Flow Control: Deals with the allocation of the resources necessary for a message to advance through the network, performing the regulation of traffic in the channels. The data unit on which the flow control is performed is called Flow Control Unit (flit). Typically, a flit corresponds to a word of the physical channel called Physical Unit (phit).

*Memorization:* Packets destined for channels that are already allocated must wait for their release to be forwarded, what requires the implementation of some memorization scheme to store the blocked packets in queues within the router. Memorization is usually implemented only at the input channels.

Routing: It sets the path to be used to forward a message to its destination. There are various routing strategies, which are typically classified according to the number of destinations (unicast or multicast), the place in which the routing is performed (centralized, source or distributed), the physical implementation type (table-based or algorithm), and the adaptivity (deterministic, adaptive or oblivious). Routing algorithms in NoCs should prevent packets from being blocked in the network (deadlock) and avoid packets to move through the network without reaching their destination (livelock) [10].

*Arbitration:* It resolves a conflict that arises when two or more messages compete for the same channel. Round-Robin is the main arbitration scheme used in NoCs because it promotes an equal distribution of the channel.

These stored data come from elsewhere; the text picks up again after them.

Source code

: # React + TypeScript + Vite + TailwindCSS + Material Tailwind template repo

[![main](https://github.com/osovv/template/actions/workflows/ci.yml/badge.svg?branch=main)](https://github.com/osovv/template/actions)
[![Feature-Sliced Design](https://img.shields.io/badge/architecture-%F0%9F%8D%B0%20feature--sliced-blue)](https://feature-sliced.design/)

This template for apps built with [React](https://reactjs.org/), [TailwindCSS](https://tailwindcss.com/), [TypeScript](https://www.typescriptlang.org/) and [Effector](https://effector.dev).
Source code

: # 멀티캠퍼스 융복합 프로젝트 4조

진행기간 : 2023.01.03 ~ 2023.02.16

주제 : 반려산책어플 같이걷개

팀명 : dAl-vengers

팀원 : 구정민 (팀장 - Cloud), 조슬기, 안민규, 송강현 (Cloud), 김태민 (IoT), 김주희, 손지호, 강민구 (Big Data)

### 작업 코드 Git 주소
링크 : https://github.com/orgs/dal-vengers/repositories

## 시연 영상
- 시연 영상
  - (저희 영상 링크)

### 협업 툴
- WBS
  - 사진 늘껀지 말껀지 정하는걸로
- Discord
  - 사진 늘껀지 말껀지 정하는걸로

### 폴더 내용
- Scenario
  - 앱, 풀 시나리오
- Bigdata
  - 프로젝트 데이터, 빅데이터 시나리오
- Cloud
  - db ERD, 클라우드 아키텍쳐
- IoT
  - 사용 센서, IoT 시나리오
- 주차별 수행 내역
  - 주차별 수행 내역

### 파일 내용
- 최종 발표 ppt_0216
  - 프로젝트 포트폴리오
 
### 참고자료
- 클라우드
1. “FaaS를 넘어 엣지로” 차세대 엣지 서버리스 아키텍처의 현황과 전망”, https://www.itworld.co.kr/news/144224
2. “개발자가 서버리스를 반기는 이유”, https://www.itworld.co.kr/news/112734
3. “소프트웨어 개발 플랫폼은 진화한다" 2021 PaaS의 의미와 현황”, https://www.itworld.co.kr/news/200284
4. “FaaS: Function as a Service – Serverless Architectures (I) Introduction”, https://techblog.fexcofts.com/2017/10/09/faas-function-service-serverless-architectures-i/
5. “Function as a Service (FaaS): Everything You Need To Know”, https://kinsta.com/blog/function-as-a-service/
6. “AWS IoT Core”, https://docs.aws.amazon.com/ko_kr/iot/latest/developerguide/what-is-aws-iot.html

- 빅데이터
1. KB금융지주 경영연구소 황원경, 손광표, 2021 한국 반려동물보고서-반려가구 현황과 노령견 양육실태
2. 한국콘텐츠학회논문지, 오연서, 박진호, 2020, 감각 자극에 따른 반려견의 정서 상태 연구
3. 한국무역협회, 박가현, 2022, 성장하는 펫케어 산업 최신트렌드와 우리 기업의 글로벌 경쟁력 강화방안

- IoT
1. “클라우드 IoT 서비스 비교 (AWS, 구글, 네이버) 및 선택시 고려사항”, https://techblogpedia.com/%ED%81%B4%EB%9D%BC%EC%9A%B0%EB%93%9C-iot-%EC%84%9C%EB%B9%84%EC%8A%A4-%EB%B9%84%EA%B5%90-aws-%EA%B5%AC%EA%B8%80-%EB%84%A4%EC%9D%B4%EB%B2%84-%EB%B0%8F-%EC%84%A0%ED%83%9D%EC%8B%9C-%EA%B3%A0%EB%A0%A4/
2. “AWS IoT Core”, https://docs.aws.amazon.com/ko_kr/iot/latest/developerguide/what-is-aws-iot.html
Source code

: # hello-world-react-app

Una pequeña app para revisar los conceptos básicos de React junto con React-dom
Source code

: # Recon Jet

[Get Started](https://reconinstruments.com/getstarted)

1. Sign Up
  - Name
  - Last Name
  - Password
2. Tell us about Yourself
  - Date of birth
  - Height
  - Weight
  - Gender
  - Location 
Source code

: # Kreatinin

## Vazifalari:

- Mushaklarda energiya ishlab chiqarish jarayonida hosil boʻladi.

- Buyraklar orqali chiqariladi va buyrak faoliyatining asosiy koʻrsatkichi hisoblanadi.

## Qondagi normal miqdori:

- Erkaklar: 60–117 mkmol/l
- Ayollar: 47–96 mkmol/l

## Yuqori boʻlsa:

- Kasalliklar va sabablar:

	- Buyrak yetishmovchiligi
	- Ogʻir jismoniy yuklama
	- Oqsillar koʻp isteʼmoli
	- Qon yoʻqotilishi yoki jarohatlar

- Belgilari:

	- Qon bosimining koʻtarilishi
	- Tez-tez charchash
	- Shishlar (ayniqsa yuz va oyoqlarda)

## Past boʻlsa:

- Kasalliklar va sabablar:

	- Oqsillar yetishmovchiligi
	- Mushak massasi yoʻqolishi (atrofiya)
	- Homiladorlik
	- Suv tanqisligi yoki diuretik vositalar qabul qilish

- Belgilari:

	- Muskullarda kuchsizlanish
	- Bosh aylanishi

*Switching:* It determines how a message is transferred from the input of a router to one of its output channels. The main types are circuit and packet switching.

#### III. FAULT TOLERANCE

Several trends are leading to increased fault rates in commodity processors, such as smaller devices, hotter chips, more devices per processor, and more complex designs [4].

The relationship between fault, error, and failure is presented in [13]. A fault is active when it produces an error. An error can be propagated and turned into other errors. A system failure occurs when an error is propagated to the service interface and causes a deviation in its regular form of execution. Likewise, [4] considers a fault as a physical defect. A fault may manifest an error, and an error may result in an incorrect behavior, called a failure (Fig. 4).



Fig. 4. Fault, error and failure relation

Faults and errors can be masked and not lead to an error or a failure. Masking occurs at several levels and because of several reasons, including:

- Logical masking: the effect of an error may be logically masked;
- Architectural masking: the effect of an error may never propagate to architectural state and never become a user-visible failure; and
- Application masking: even if an error does impact architectural state and thus becomes a user-visible failure, the failure might never be observed by the application software.

#### A. Fault Classification

Faults and errors can be classified according to their duration [14], as follows:

Transient Faults: Transient faults occur only once and do not persist. An error arising from a transient fault is generally known as Soft Error (SE) or Single Event Upset (SEU). One of the main causes of transient faults is radiation from particles produced when cosmic rays impact the atmosphere. Other sources are alpha particles, produced by the natural decay of radioactive isotopes. Such faults have a high incidence on memory elements of a system [4].

Permanent Faults: Permanent faults occur once and persist from that time. A permanent fault is assumed to be a repetitive error. These faults originate from physical wear-out, fabrication defects, or design failures. They are more likely to occur on the communication links [4].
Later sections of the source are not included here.